> [EXERCISE REQUIREMENTS]
Below are entries; copy exactly the lines from the one with "time window:] \hfill" through the one with "having been achieved).", both included, and leave out the rest.

*** DATA TO USE Section Begins ***

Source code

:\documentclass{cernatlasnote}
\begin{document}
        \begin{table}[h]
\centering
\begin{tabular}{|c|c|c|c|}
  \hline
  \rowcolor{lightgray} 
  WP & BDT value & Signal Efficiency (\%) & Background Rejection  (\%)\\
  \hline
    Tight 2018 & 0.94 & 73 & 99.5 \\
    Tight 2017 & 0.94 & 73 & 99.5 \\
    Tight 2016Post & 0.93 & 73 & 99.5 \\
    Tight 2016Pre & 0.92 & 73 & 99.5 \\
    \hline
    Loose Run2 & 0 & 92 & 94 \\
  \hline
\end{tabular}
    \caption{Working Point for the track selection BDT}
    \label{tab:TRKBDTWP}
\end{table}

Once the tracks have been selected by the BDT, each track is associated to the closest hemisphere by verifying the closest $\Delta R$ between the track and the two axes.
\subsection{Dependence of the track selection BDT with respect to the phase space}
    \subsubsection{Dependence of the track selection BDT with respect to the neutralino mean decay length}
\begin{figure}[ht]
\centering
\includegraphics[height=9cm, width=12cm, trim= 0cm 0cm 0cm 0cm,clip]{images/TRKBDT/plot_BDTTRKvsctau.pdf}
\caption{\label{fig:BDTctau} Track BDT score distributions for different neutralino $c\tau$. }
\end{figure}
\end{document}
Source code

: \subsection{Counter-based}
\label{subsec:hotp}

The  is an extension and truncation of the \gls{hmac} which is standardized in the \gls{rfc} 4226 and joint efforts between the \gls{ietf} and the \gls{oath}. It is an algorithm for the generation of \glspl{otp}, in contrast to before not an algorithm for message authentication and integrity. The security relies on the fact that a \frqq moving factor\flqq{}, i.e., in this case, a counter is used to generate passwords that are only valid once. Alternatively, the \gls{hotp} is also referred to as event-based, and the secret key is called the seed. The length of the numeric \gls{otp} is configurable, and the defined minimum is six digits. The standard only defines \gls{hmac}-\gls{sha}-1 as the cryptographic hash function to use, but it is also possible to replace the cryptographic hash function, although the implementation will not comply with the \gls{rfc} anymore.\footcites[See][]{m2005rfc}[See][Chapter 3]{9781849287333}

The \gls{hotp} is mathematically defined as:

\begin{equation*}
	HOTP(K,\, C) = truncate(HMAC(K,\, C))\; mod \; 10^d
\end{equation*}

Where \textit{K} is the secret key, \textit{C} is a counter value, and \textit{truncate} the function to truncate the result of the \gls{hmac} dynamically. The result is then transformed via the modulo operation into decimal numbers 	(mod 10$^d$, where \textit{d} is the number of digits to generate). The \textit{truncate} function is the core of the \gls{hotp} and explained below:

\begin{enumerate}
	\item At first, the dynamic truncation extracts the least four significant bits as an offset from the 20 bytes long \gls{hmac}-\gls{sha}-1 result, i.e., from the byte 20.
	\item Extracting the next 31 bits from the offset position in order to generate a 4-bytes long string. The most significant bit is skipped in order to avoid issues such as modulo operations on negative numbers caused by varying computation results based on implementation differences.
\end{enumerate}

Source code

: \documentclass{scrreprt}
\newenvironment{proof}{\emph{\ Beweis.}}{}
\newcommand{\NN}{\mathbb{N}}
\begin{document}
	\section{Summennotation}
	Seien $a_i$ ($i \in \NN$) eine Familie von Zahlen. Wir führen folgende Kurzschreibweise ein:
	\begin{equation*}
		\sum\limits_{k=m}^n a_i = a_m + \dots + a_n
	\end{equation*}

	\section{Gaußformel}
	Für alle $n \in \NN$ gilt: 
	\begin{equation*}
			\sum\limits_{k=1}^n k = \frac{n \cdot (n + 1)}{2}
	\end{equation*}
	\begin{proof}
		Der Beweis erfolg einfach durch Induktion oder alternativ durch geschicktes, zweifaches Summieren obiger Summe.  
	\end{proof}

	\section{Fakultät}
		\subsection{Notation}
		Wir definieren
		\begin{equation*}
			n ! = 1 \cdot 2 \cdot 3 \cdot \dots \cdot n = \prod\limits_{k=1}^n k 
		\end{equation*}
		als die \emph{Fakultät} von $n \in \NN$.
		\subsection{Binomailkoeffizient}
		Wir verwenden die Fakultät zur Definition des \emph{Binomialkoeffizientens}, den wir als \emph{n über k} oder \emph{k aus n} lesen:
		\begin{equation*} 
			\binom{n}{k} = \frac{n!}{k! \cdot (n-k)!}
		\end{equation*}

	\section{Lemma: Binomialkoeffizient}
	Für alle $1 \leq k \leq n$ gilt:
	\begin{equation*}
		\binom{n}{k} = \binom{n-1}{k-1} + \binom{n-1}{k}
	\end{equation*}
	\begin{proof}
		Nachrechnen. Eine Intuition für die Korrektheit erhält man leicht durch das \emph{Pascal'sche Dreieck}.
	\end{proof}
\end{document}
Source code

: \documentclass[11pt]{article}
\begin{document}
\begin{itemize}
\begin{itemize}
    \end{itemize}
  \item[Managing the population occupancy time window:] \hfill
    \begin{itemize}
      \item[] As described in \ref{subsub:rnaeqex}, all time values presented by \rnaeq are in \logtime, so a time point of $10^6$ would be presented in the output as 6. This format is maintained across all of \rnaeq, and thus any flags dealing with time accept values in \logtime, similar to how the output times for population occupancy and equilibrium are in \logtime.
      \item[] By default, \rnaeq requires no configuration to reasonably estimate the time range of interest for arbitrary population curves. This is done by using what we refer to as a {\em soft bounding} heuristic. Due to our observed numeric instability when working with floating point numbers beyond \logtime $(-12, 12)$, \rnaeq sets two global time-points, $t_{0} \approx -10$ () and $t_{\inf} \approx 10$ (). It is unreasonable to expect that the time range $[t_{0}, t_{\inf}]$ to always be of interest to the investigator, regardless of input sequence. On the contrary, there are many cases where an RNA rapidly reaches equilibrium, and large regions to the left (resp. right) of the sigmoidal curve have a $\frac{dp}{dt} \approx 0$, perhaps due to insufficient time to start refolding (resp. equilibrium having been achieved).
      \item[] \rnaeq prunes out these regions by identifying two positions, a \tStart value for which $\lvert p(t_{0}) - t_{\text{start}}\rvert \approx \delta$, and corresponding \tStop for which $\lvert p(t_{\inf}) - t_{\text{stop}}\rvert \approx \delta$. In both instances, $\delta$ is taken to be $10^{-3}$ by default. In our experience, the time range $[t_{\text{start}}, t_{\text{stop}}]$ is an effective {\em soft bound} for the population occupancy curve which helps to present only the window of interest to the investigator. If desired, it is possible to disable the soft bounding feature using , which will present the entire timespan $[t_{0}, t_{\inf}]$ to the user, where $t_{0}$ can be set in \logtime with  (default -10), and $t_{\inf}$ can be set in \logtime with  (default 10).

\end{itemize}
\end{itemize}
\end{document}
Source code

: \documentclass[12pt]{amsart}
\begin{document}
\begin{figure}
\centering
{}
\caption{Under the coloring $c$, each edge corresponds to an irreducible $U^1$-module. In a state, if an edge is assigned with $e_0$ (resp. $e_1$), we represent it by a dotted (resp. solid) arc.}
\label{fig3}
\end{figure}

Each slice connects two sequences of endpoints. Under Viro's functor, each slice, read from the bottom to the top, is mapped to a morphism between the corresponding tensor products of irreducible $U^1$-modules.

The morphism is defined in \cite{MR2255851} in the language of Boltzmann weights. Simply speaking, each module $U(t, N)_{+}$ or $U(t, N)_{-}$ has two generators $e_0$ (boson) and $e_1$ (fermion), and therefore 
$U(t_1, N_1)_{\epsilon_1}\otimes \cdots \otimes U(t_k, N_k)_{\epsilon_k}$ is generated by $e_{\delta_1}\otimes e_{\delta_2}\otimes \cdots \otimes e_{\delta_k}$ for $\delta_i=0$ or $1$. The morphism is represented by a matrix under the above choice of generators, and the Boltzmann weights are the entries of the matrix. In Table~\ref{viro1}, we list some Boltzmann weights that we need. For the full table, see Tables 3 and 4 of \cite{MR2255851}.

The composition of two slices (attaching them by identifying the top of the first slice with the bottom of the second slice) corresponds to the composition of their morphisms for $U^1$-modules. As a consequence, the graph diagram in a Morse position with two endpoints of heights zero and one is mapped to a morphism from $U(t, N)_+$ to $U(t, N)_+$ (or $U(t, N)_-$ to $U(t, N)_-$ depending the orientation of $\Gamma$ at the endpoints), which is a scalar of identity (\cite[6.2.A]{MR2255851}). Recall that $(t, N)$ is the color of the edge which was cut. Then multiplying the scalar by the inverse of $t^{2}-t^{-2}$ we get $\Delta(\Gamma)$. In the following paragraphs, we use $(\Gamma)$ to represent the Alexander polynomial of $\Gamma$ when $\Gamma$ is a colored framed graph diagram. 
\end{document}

*** DATA TO USE Section Ends ***

> [RESULT]
  \item[Managing the population occupancy time window:] \hfill
    \begin{itemize}
      \item[] As described in \ref{subsub:rnaeqex}, all time values presented by \rnaeq are in \logtime, so a time point of $10^6$ would be presented in the output as 6. This format is maintained across all of \rnaeq, and thus any flags dealing with time accept values in \logtime, similar to how the output times for population occupancy and equilibrium are in \logtime.
      \item[] By default, \rnaeq requires no configuration to reasonably estimate the time range of interest for arbitrary population curves. This is done by using what we refer to as a {\em soft bounding} heuristic. Due to our observed numeric instability when working with floating point numbers beyond \logtime $(-12, 12)$, \rnaeq sets two global time-points, $t_{0} \approx -10$ () and $t_{\inf} \approx 10$ (). It is unreasonable to expect that the time range $[t_{0}, t_{\inf}]$ to always be of interest to the investigator, regardless of input sequence. On the contrary, there are many cases where an RNA rapidly reaches equilibrium, and large regions to the left (resp. right) of the sigmoidal curve have a $\frac{dp}{dt} \approx 0$, perhaps due to insufficient time to start refolding (resp. equilibrium having been achieved).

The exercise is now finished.